En moyenne, l’auteur touche environ 30 centimes par jeu vendu
Mais même au terme de ce long parcours, la réussite n’est pas toujours au rendez-vous : « il y a plein de jeux qui sortent et qui 6 mois après sont au placard. Et il y a des jeux très bons qui ne s’implantent pas », regrette Antonin Boccara, qui a eu lui la chance de signer un beau succès : le jeu de cartes coopératif Panic Island vendu entre 13 000 et 15 000 exemplaires. Rien pourtant qui ne lui permette de gagner beaucoup d’argent. « L’auteur de jeu ne touche que 3 % du prix du public car les éditeurs, boutiques et surtout les distributeurs prennent un pourcentage important », tient à souligner le créateur qui pense qu’il y a là « une réflexion à mener pour quelque chose de plus solidaire ».

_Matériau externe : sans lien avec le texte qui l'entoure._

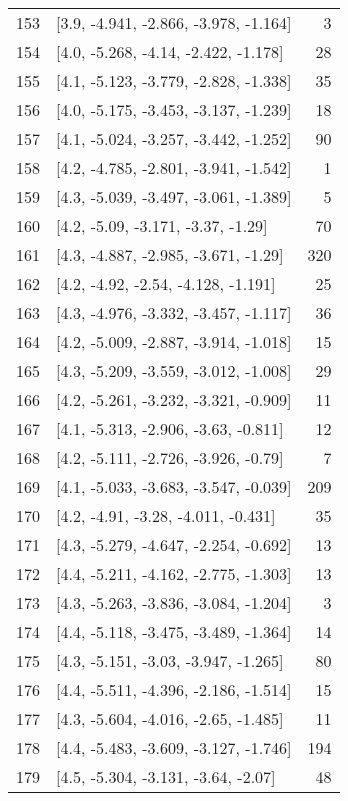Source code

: \documentclass{article}%
\begin{document}
\begin{longtable}{llr}
153 &  [3.9, -4.941, -2.866, -3.978, -1.164] &       3 \\
154 &   [4.0, -5.268, -4.14, -2.422, -1.178] &      28 \\
155 &  [4.1, -5.123, -3.779, -2.828, -1.338] &      35 \\
156 &  [4.0, -5.175, -3.453, -3.137, -1.239] &      18 \\
157 &  [4.1, -5.024, -3.257, -3.442, -1.252] &      90 \\
158 &  [4.2, -4.785, -2.801, -3.941, -1.542] &       1 \\
159 &  [4.3, -5.039, -3.497, -3.061, -1.389] &       5 \\
160 &     [4.2, -5.09, -3.171, -3.37, -1.29] &      70 \\
161 &   [4.3, -4.887, -2.985, -3.671, -1.29] &     320 \\
162 &    [4.2, -4.92, -2.54, -4.128, -1.191] &      25 \\
163 &  [4.3, -4.976, -3.332, -3.457, -1.117] &      36 \\
164 &  [4.2, -5.009, -2.887, -3.914, -1.018] &      15 \\
165 &  [4.3, -5.209, -3.559, -3.012, -1.008] &      29 \\
166 &  [4.2, -5.261, -3.232, -3.321, -0.909] &      11 \\
167 &   [4.1, -5.313, -2.906, -3.63, -0.811] &      12 \\
168 &   [4.2, -5.111, -2.726, -3.926, -0.79] &       7 \\
169 &  [4.1, -5.033, -3.683, -3.547, -0.039] &     209 \\
170 &    [4.2, -4.91, -3.28, -4.011, -0.431] &      35 \\
171 &  [4.3, -5.279, -4.647, -2.254, -0.692] &      13 \\
172 &  [4.4, -5.211, -4.162, -2.775, -1.303] &      13 \\
173 &  [4.3, -5.263, -3.836, -3.084, -1.204] &       3 \\
174 &  [4.4, -5.118, -3.475, -3.489, -1.364] &      14 \\
175 &   [4.3, -5.151, -3.03, -3.947, -1.265] &      80 \\
176 &  [4.4, -5.511, -4.396, -2.186, -1.514] &      15 \\
177 &   [4.3, -5.604, -4.016, -2.65, -1.485] &      11 \\
178 &  [4.4, -5.483, -3.609, -3.127, -1.746] &     194 \\
179 &    [4.5, -5.304, -3.131, -3.64, -2.07] &      48 \\

\end{longtable}
\end{document}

« En moyenne l’auteur touche de l’ordre de 30 centimes par jeu vendu », affirme de son côté Bruno Cathala qui pense aussi qu‘il est compliqué d’en vivre : « la durée de vie des jeux à tendance à se réduire à quelques mois et 90 % des projets ne dépasseront pas 10 000 boites vendues ». Pour ces créateurs passionnés, mieux vaut donc prévoir un autre gagne-pain. En parallèle de son activité d’auteur, Antonin Boccara anime par exemple des ateliers dans une école et travaille en maison d’édition. Une situation qui convient très bien à celui qui aime varier les activités…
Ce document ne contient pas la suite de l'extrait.